What you will do
Repeat only the lines below from the one containing "3. **Review error logs**" through the one containing "October 4, 2025", inclusive, exactly as written.

Records provided
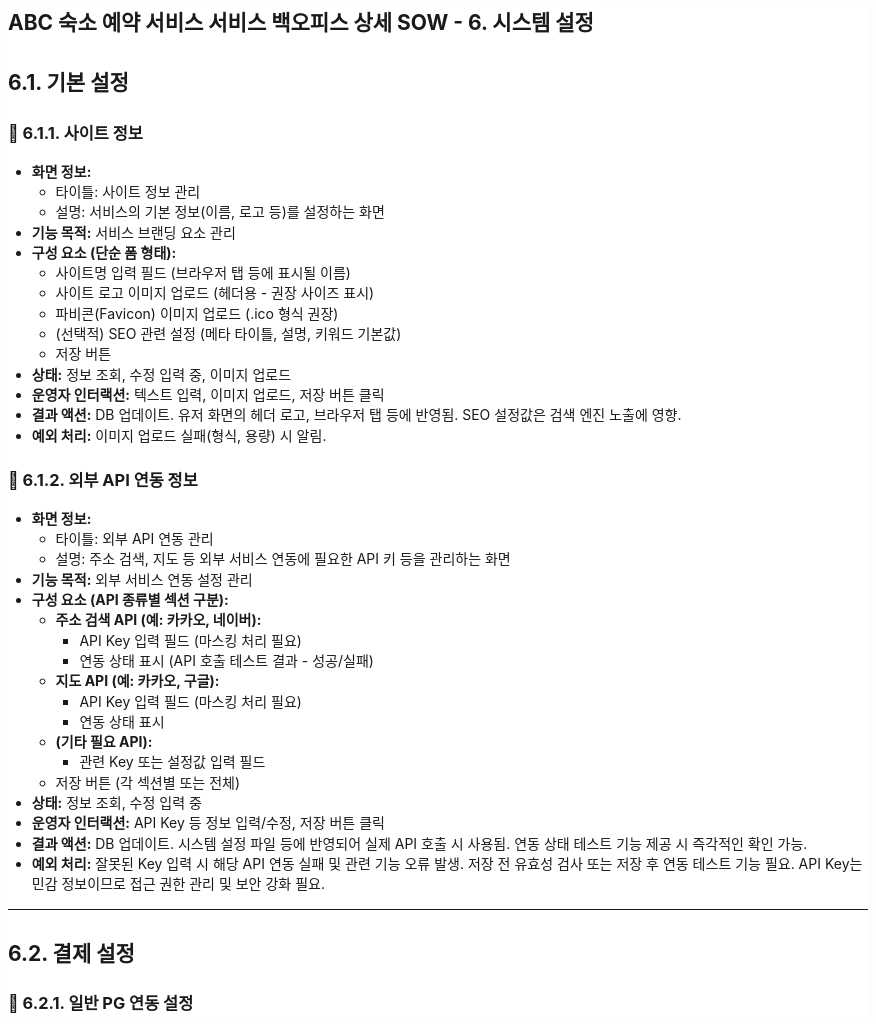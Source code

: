 ## ABC 숙소 예약 서비스 서비스 백오피스 상세 SOW - 6. 시스템 설정

## 6.1. 기본 설정

### 🔹 6.1.1. 사이트 정보

*   **화면 정보:**
    *   타이틀: 사이트 정보 관리
    *   설명: 서비스의 기본 정보(이름, 로고 등)를 설정하는 화면
*   **기능 목적:** 서비스 브랜딩 요소 관리
*   **구성 요소 (단순 폼 형태):**
    *   사이트명 입력 필드 (브라우저 탭 등에 표시될 이름)
    *   사이트 로고 이미지 업로드 (헤더용 - 권장 사이즈 표시)
    *   파비콘(Favicon) 이미지 업로드 (.ico 형식 권장)
    *   (선택적) SEO 관련 설정 (메타 타이틀, 설명, 키워드 기본값)
    *   저장 버튼
*   **상태:** 정보 조회, 수정 입력 중, 이미지 업로드
*   **운영자 인터랙션:** 텍스트 입력, 이미지 업로드, 저장 버튼 클릭
*   **결과 액션:** DB 업데이트. 유저 화면의 헤더 로고, 브라우저 탭 등에 반영됨. SEO 설정값은 검색 엔진 노출에 영향.
*   **예외 처리:** 이미지 업로드 실패(형식, 용량) 시 알림.

### 🔹 6.1.2. 외부 API 연동 정보

*   **화면 정보:**
    *   타이틀: 외부 API 연동 관리
    *   설명: 주소 검색, 지도 등 외부 서비스 연동에 필요한 API 키 등을 관리하는 화면
*   **기능 목적:** 외부 서비스 연동 설정 관리
*   **구성 요소 (API 종류별 섹션 구분):**
    *   **주소 검색 API (예: 카카오, 네이버):**
        *   API Key 입력 필드 (마스킹 처리 필요)
        *   연동 상태 표시 (API 호출 테스트 결과 - 성공/실패)
    *   **지도 API (예: 카카오, 구글):**
        *   API Key 입력 필드 (마스킹 처리 필요)
        *   연동 상태 표시
    *   **(기타 필요 API):**
        *   관련 Key 또는 설정값 입력 필드
    *   저장 버튼 (각 섹션별 또는 전체)
*   **상태:** 정보 조회, 수정 입력 중
*   **운영자 인터랙션:** API Key 등 정보 입력/수정, 저장 버튼 클릭
*   **결과 액션:** DB 업데이트. 시스템 설정 파일 등에 반영되어 실제 API 호출 시 사용됨. 연동 상태 테스트 기능 제공 시 즉각적인 확인 가능.
*   **예외 처리:** 잘못된 Key 입력 시 해당 API 연동 실패 및 관련 기능 오류 발생. 저장 전 유효성 검사 또는 저장 후 연동 테스트 기능 필요. API Key는 민감 정보이므로 접근 권한 관리 및 보안 강화 필요.

---

## 6.2. 결제 설정

### 🔹 6.2.1. 일반 PG 연동 설정
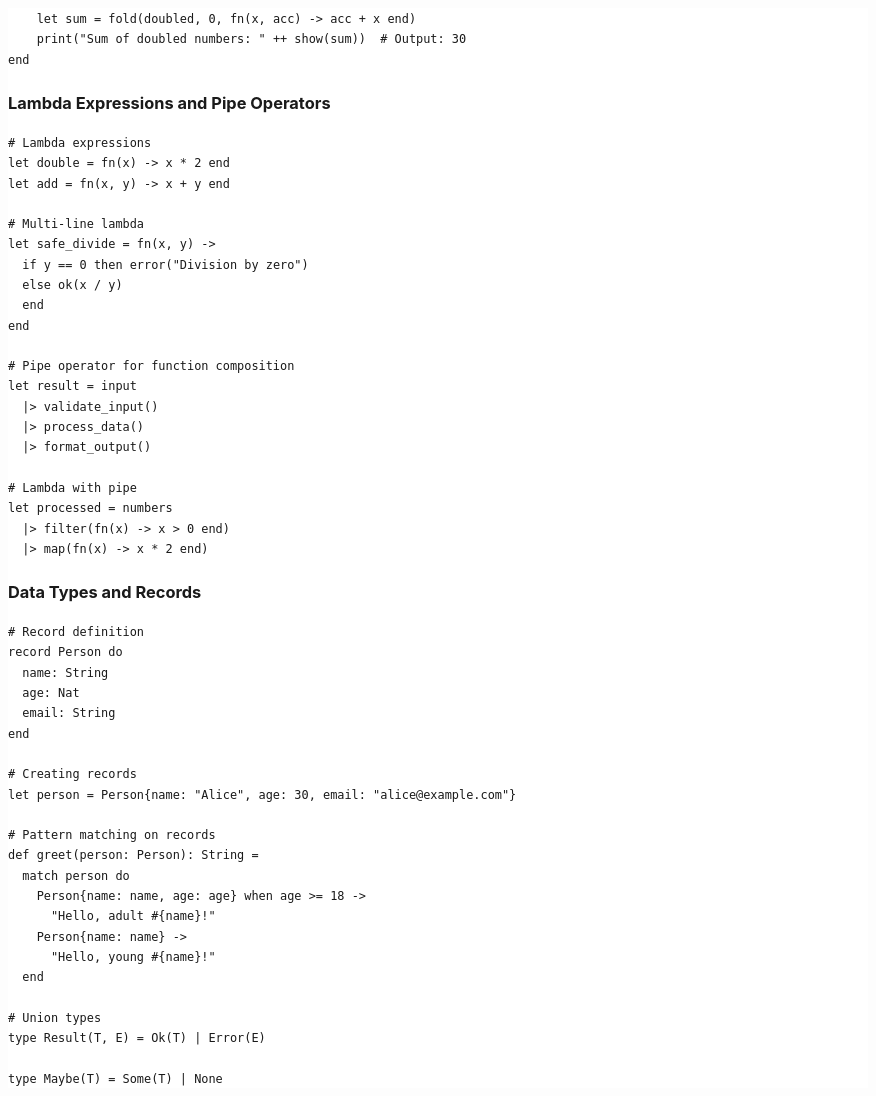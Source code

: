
 ```cure
    let sum = fold(doubled, 0, fn(x, acc) -> acc + x end)
    print("Sum of doubled numbers: " ++ show(sum))  # Output: 30
end
```

### Lambda Expressions and Pipe Operators

```cure
# Lambda expressions
let double = fn(x) -> x * 2 end
let add = fn(x, y) -> x + y end

# Multi-line lambda
let safe_divide = fn(x, y) ->
  if y == 0 then error("Division by zero")
  else ok(x / y)
  end
end

# Pipe operator for function composition
let result = input
  |> validate_input()
  |> process_data()
  |> format_output()

# Lambda with pipe
let processed = numbers
  |> filter(fn(x) -> x > 0 end)
  |> map(fn(x) -> x * 2 end)
```

### Data Types and Records

```cure
# Record definition
record Person do
  name: String
  age: Nat
  email: String
end

# Creating records
let person = Person{name: "Alice", age: 30, email: "alice@example.com"}

# Pattern matching on records
def greet(person: Person): String =
  match person do
    Person{name: name, age: age} when age >= 18 ->
      "Hello, adult #{name}!"
    Person{name: name} ->
      "Hello, young #{name}!"
  end

# Union types
type Result(T, E) = Ok(T) | Error(E)

type Maybe(T) = Some(T) | None
```
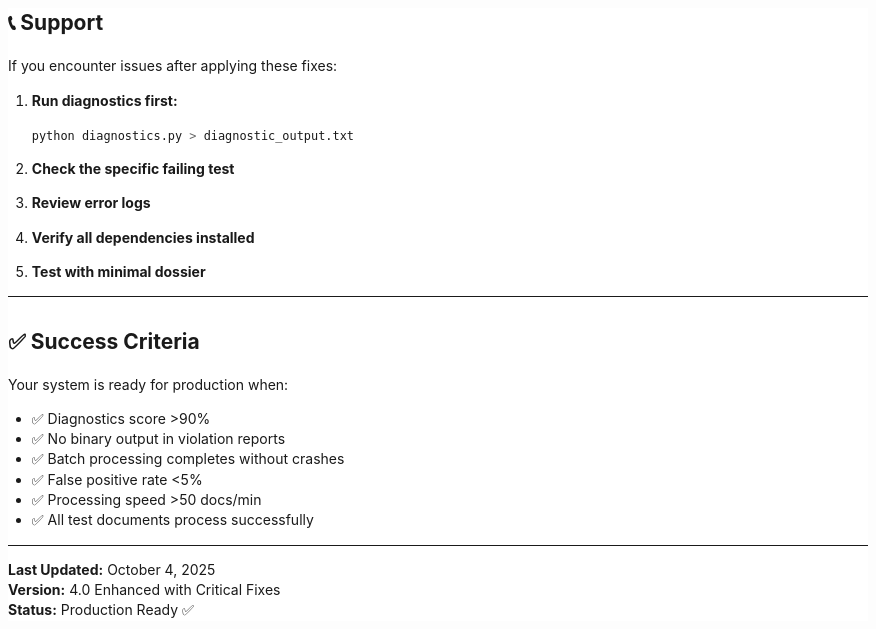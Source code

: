 
## 📞 Support

If you encounter issues after applying these fixes:

1. **Run diagnostics first:**
   ```bash
   python diagnostics.py > diagnostic_output.txt
   ```

2. **Check the specific failing test**

3. **Review error logs**

4. **Verify all dependencies installed**

5. **Test with minimal dossier**

---

## ✅ Success Criteria

Your system is ready for production when:

- ✅ Diagnostics score >90%
- ✅ No binary output in violation reports
- ✅ Batch processing completes without crashes
- ✅ False positive rate <5%
- ✅ Processing speed >50 docs/min
- ✅ All test documents process successfully

---

**Last Updated:** October 4, 2025  
**Version:** 4.0 Enhanced with Critical Fixes  
**Status:** Production Ready ✅
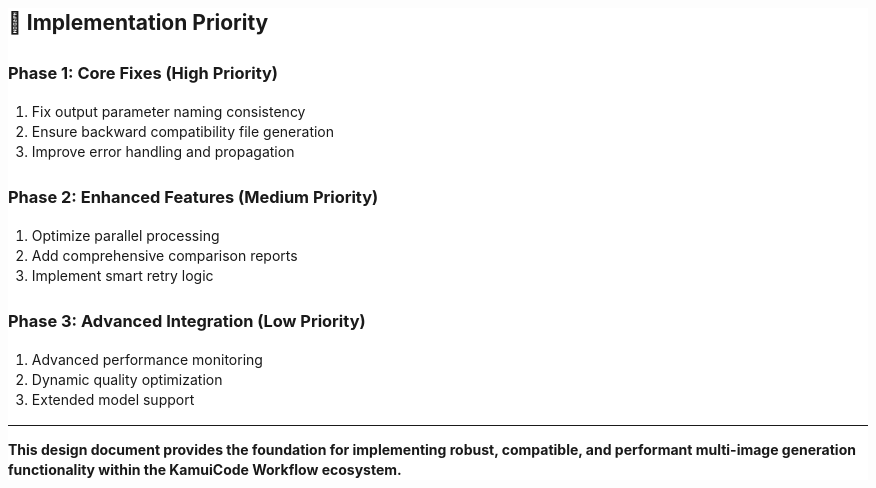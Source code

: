 
## 🚀 Implementation Priority

### **Phase 1: Core Fixes (High Priority)**
1. Fix output parameter naming consistency
2. Ensure backward compatibility file generation
3. Improve error handling and propagation

### **Phase 2: Enhanced Features (Medium Priority)**
1. Optimize parallel processing
2. Add comprehensive comparison reports
3. Implement smart retry logic

### **Phase 3: Advanced Integration (Low Priority)**
1. Advanced performance monitoring
2. Dynamic quality optimization
3. Extended model support

---

**This design document provides the foundation for implementing robust, compatible, and performant multi-image generation functionality within the KamuiCode Workflow ecosystem.**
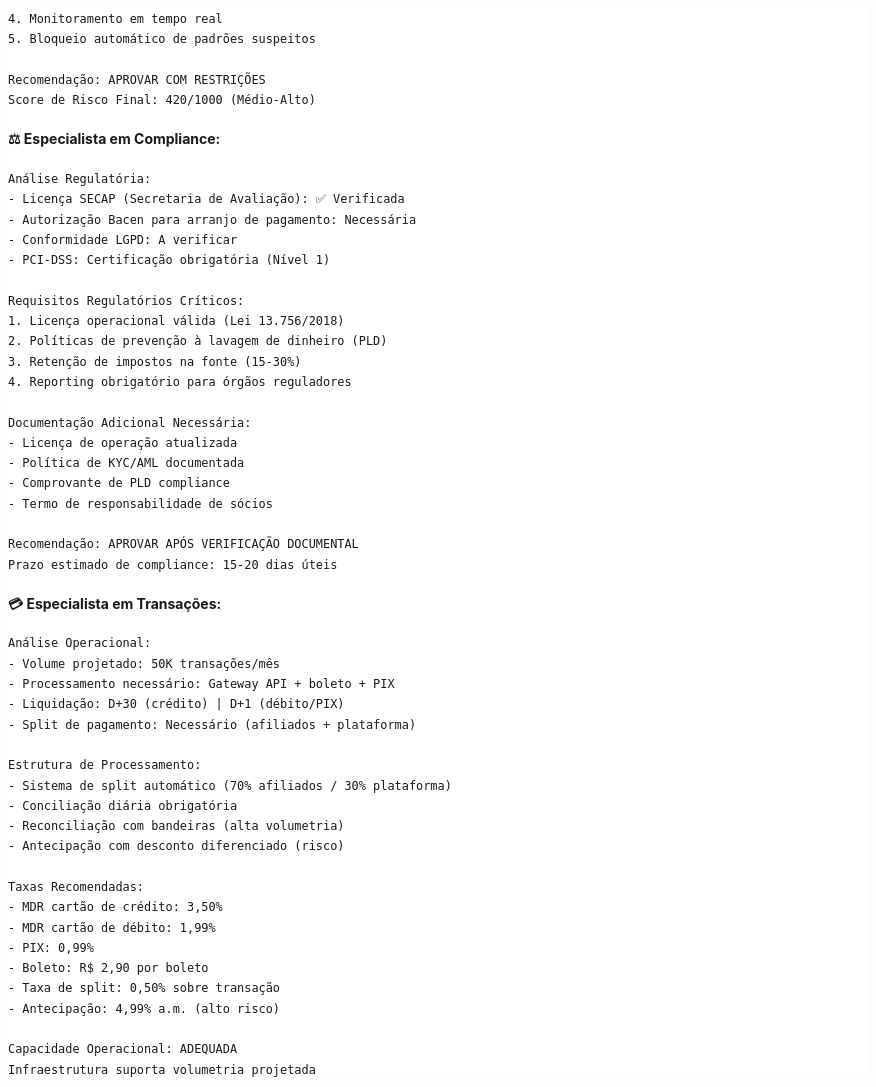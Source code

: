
 ```
4. Monitoramento em tempo real
5. Bloqueio automático de padrões suspeitos

Recomendação: APROVAR COM RESTRIÇÕES
Score de Risco Final: 420/1000 (Médio-Alto)
```

#### **⚖️ Especialista em Compliance**:
```
Análise Regulatória:
- Licença SECAP (Secretaria de Avaliação): ✅ Verificada
- Autorização Bacen para arranjo de pagamento: Necessária
- Conformidade LGPD: A verificar
- PCI-DSS: Certificação obrigatória (Nível 1)

Requisitos Regulatórios Críticos:
1. Licença operacional válida (Lei 13.756/2018)
2. Políticas de prevenção à lavagem de dinheiro (PLD)
3. Retenção de impostos na fonte (15-30%)
4. Reporting obrigatório para órgãos reguladores

Documentação Adicional Necessária:
- Licença de operação atualizada
- Política de KYC/AML documentada
- Comprovante de PLD compliance
- Termo de responsabilidade de sócios

Recomendação: APROVAR APÓS VERIFICAÇÃO DOCUMENTAL
Prazo estimado de compliance: 15-20 dias úteis
```

#### **💳 Especialista em Transações**:
```
Análise Operacional:
- Volume projetado: 50K transações/mês
- Processamento necessário: Gateway API + boleto + PIX
- Liquidação: D+30 (crédito) | D+1 (débito/PIX)
- Split de pagamento: Necessário (afiliados + plataforma)

Estrutura de Processamento:
- Sistema de split automático (70% afiliados / 30% plataforma)
- Conciliação diária obrigatória
- Reconciliação com bandeiras (alta volumetria)
- Antecipação com desconto diferenciado (risco)

Taxas Recomendadas:
- MDR cartão de crédito: 3,50%
- MDR cartão de débito: 1,99%
- PIX: 0,99%
- Boleto: R$ 2,90 por boleto
- Taxa de split: 0,50% sobre transação
- Antecipação: 4,99% a.m. (alto risco)

Capacidade Operacional: ADEQUADA
Infraestrutura suporta volumetria projetada
```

Solution below
3. **Review error logs**

4. **Verify all dependencies installed**

5. **Test with minimal dossier**

---

## ✅ Success Criteria

Your system is ready for production when:

- ✅ Diagnostics score >90%
- ✅ No binary output in violation reports
- ✅ Batch processing completes without crashes
- ✅ False positive rate <5%
- ✅ Processing speed >50 docs/min
- ✅ All test documents process successfully

---

**Last Updated:** October 4, 2025  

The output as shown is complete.